1話だけでも何人かお気に入り登録して下さって、嬉しかったです( ̄ー ̄)ニヤリ

 薪に火をつけると、背嚢から取り出した鍋に水を入れて温める。

 火は、魔法でつけた。着火用の火種も持っているが、まわりに誰もいない時にはズルして魔法を使っている。

 冒険者が鍋みたいな生活臭あふれる物を持ち歩いてるってのも、日本のゲームやってた人間からしたらイメージの崩れる話だけど、これ一つあるだけで食べ物のバリエーションがぐっと増えるんだから仕方ない。

 おまけに、背嚢に入れてると、ちょっとした防具がわりになるんだよね。

 水は、水袋に入れてた物を使った。

 これは、大型の獣の膀胱から作ってるものらしい。

 できたら水場の近くで野営したかったが、水の補充はそろそろ降り出す雨に頼るとしよう。

 お湯が沸騰したところで、背嚢に入れてたシカの干し肉を・・・・


 魔法感知に何かが引っかかった。

 魔物だ。

 鍋を火から下ろした。鍋を乗せてた五徳も火から離しておく。五徳っていうのは、鍋とかを火にかける時に、鍋を乗せる足つきの器具のことだ。

 火はそのままにしておいて、小剣と盾を手にする。

 そうこうするうちに、結界の中に魔物が侵入してきた。

 完全にロックオンされてるね。

 でも、都合がいい。

 せっかく作った野営設備を壊されたくないんで、こちらからも魔物に近づいていく。

 基本的に、魔物の動きはノロい。

 余裕を持って、魔法を発動する。盾と小剣に風をまとわせる魔法。

 小剣の刀身を中心に渦を巻くように、風がうなる。

 盾の表面にも同様に風が渦を巻く。

 そして、前方に明かりの魔法を飛ばす。

 前方の空間が薄明るく光を発する。光源がどこかはっきりしない魔法の光に照らされて、魔物の姿が浮かび上がった。

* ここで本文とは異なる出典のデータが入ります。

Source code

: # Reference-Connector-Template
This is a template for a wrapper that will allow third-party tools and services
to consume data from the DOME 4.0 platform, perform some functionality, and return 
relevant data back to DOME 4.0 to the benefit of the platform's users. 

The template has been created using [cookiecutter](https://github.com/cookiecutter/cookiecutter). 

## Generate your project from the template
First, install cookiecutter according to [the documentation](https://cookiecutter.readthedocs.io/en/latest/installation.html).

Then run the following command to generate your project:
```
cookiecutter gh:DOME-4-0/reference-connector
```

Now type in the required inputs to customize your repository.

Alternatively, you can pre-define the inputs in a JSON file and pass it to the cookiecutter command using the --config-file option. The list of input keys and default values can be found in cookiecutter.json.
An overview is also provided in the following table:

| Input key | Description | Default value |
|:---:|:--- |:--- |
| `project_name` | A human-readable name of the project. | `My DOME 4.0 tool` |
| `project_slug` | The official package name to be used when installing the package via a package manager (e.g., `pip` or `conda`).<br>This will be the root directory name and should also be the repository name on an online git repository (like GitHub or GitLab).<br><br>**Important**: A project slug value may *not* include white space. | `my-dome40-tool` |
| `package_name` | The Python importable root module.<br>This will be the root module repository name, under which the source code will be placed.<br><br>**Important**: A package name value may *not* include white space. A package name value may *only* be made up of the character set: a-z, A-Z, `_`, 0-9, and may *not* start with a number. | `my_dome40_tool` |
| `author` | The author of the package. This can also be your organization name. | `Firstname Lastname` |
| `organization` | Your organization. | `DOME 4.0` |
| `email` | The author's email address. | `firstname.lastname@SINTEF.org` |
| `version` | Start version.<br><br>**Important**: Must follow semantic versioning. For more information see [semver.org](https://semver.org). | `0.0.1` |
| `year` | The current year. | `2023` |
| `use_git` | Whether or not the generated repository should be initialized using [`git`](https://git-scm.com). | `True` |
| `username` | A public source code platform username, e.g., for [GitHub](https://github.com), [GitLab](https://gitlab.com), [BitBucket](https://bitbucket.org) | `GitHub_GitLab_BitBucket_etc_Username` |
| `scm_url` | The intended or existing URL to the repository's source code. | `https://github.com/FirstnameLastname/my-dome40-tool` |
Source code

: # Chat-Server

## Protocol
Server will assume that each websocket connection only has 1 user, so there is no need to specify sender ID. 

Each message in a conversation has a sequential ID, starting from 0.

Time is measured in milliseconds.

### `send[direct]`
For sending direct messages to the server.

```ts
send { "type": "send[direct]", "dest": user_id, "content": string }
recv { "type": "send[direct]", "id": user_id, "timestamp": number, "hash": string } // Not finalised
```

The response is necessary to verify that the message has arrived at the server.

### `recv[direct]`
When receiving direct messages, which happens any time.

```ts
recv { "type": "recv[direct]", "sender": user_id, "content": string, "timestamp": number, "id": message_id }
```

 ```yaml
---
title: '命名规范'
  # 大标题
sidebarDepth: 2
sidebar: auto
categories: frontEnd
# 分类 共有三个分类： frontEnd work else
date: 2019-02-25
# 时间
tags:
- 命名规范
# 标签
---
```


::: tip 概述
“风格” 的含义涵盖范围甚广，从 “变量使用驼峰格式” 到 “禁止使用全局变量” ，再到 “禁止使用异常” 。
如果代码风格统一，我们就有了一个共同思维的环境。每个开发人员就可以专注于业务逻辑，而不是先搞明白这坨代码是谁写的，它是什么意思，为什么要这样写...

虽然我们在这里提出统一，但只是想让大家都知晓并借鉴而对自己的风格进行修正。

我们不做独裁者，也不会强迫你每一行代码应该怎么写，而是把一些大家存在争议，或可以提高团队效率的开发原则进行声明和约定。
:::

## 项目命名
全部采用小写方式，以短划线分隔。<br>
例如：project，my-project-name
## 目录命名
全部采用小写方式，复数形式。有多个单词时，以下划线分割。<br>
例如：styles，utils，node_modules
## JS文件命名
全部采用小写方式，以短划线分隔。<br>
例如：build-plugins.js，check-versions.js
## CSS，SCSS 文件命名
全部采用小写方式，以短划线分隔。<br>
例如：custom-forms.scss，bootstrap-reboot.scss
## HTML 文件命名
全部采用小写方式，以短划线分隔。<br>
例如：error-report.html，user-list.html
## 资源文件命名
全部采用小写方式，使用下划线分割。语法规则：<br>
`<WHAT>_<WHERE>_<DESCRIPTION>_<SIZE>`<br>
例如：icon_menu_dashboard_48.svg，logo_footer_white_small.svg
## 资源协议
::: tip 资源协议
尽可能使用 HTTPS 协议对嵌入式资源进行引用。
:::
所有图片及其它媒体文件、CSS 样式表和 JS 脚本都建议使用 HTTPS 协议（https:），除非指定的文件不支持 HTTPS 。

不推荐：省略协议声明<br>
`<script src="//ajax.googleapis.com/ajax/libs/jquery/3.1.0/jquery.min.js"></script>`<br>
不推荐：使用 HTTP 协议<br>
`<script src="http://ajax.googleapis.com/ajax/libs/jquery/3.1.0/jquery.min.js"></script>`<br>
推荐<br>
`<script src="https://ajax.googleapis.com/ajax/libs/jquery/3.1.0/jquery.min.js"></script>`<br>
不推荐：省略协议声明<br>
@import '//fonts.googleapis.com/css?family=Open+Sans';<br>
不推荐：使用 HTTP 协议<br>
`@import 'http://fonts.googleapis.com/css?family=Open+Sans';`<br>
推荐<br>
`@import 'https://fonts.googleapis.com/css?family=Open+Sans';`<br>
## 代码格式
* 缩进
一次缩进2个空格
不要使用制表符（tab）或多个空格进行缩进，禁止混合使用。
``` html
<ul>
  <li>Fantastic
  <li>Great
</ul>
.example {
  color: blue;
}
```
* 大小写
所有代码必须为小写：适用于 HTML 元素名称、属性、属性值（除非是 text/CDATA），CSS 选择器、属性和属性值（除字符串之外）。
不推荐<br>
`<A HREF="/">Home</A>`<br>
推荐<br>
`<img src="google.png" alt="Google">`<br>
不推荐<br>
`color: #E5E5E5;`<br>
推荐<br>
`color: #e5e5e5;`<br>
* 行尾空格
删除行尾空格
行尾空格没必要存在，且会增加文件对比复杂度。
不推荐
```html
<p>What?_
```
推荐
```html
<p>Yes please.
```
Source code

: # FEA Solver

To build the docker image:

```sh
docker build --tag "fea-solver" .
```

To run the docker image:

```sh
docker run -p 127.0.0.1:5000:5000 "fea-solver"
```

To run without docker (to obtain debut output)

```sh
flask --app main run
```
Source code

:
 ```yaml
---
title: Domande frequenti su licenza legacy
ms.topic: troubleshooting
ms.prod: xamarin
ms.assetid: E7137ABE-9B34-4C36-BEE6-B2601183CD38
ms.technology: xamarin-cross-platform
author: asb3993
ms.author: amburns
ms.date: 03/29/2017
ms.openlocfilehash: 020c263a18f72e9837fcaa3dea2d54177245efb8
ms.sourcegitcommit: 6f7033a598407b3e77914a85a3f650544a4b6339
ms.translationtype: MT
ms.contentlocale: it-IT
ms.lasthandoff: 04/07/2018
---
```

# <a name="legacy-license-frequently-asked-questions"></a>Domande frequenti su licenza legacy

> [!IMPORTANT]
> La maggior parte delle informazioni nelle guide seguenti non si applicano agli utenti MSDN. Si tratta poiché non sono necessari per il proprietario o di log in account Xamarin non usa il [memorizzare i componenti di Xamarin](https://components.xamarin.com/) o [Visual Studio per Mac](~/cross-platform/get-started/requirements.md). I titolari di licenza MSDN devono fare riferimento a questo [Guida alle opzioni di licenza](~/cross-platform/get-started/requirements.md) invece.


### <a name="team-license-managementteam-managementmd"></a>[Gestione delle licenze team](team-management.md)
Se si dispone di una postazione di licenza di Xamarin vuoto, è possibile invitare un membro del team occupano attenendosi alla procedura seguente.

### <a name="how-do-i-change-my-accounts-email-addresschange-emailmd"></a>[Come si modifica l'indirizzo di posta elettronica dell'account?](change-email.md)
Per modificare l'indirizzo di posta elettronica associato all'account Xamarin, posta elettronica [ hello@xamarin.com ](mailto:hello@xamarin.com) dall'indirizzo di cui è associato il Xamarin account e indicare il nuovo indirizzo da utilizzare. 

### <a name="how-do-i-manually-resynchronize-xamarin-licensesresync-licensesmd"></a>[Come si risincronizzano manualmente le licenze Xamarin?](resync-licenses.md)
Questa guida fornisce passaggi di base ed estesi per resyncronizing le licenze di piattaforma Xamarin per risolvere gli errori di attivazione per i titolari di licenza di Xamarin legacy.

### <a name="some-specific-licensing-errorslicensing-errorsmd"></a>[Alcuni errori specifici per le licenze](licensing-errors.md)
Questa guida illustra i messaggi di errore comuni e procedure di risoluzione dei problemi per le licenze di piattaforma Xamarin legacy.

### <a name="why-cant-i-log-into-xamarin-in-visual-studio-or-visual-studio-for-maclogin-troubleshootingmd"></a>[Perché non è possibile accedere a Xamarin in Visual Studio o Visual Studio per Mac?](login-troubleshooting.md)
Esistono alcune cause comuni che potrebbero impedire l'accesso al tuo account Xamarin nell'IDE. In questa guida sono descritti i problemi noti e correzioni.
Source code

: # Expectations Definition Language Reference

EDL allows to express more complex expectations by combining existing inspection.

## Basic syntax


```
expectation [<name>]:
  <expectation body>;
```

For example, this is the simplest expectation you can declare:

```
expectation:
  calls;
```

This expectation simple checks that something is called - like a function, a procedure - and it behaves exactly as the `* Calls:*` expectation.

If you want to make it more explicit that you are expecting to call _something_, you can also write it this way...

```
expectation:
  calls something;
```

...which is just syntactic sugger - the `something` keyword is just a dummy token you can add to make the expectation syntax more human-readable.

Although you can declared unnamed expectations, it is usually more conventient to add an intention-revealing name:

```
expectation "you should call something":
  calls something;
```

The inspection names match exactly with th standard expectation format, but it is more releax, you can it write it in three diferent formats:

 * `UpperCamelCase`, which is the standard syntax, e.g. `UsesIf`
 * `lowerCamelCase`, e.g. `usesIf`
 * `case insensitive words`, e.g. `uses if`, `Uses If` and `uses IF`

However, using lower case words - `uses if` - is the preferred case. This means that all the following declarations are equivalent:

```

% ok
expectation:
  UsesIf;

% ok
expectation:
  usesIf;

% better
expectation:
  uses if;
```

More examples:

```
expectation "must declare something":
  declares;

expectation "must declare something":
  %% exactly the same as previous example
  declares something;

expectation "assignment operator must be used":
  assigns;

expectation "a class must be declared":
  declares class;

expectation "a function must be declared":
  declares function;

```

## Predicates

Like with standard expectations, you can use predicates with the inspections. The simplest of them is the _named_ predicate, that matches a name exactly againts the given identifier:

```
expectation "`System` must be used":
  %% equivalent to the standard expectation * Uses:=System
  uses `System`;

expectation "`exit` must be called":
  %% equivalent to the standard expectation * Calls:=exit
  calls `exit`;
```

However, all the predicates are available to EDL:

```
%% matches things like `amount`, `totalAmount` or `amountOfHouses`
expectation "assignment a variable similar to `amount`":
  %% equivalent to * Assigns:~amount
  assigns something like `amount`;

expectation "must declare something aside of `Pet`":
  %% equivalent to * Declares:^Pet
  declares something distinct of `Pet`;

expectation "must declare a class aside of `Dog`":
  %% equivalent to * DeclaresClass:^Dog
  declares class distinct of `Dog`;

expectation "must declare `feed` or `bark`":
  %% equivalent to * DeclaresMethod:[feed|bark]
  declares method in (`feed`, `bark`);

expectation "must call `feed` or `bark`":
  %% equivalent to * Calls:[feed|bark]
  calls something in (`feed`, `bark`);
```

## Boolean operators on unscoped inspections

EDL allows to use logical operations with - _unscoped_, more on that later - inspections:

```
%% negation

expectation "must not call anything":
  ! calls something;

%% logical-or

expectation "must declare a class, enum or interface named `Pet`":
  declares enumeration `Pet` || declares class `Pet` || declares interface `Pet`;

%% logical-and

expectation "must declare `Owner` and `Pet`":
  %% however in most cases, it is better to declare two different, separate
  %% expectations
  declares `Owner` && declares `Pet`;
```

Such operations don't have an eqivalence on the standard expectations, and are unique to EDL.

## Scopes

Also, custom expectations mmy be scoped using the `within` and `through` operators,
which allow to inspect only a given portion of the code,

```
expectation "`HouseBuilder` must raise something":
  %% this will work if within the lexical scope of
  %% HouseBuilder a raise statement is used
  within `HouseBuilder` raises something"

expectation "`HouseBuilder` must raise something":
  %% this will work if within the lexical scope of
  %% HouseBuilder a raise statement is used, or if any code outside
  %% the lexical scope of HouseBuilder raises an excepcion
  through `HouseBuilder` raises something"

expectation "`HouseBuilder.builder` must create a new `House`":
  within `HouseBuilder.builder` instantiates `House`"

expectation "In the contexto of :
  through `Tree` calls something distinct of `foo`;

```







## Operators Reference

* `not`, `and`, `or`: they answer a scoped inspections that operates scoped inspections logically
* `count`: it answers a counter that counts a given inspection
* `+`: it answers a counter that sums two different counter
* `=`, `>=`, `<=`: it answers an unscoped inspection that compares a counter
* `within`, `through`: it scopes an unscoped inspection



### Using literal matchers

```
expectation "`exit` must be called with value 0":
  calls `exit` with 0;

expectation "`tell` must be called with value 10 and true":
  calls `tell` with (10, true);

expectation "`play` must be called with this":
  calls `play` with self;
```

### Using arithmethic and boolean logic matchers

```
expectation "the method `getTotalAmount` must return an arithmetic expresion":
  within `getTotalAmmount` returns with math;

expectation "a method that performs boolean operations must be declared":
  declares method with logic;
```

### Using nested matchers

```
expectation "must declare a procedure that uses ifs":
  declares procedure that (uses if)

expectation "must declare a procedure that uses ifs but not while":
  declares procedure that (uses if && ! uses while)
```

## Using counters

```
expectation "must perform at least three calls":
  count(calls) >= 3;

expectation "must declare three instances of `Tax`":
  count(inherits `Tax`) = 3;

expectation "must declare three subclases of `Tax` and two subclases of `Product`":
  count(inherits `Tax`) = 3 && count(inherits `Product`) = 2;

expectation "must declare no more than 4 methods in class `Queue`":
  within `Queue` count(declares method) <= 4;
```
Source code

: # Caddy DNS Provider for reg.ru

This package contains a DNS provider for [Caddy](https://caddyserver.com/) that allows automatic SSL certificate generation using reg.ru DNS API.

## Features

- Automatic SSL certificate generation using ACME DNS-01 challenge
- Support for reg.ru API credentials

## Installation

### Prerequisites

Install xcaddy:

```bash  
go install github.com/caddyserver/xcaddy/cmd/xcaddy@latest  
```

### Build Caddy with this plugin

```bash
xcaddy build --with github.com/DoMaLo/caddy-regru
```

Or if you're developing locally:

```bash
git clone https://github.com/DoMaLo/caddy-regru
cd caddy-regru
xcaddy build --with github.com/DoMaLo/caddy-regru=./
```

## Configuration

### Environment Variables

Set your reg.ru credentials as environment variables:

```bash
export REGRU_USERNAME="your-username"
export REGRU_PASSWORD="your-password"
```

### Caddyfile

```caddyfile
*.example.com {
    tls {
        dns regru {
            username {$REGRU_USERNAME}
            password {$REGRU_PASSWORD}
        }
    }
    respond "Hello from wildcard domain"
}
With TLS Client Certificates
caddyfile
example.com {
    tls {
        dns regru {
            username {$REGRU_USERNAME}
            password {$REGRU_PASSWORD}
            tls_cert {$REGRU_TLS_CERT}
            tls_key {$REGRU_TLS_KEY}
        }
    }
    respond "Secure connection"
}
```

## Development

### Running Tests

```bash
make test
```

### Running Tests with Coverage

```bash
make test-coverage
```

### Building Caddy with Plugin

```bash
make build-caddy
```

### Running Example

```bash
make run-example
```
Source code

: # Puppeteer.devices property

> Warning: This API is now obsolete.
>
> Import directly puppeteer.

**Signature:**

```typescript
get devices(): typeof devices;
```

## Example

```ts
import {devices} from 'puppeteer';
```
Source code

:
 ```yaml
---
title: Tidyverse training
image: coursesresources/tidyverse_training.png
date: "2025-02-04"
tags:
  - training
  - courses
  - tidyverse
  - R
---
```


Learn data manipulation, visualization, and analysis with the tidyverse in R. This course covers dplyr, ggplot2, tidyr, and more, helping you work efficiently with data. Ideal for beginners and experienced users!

 子牛ほどの大きさの真っ白い姿。見た目は、豚に似ているかも知れない。

 目ははっきりしないが、サメのような歯がずらりと並んだ大きな口が、やたらと存在感を出している。

 そう。ヤツの狙いは、人間を・・・オレを食うことだ。

 オレを目の前にしながら、ヤツの態度に変化はない。

 獲物を前にした何の感情も、ヤツからは感じられない。あいかわらずのゆったりした足取りで近づいてくるだけだ。

 魔物は、生き物ではない。

 何かを核として空間に漂う魔法力が凝集し、生き物のような姿をとった「モノ」だ。

 そして、より大きな魔法力を取り込むために人間を食らう。

 そんなモノを始末するのに、何のためらいも感じずに済むのは、ありがたい。

 ホントに淡々と近づいてくると、ヤツは大きな口を開いてオレに齧りつこうとした。

 分かってさえいれば、余裕でかわせる速度だ。

 こいつらの犠牲になるのは、恐怖心で身体の動かなくなった素人がほとんどだ。

 まあ、複数でかかってこられると、冒険者でもやられる時があるそうだが。

 オレは、表面に風をまとわせた盾で、魔物の横っ面を張り飛ばした。魔物の頭部が勢いよく横を向くと同時に、その頬の部分が風に削られる。

 続いて、小剣を魔物の前足に叩き込む。

 渦を巻いた風が魔物の「ニク」をこそぎとるが、足の機能を失うほどではない。

 バックステップして距離をとると、今までオレのいた空間に魔物が噛み付いた。ガツン!という音が響き、肝が冷える。あんなのに噛み付かれたら、手足なら簡単に持って行かれる。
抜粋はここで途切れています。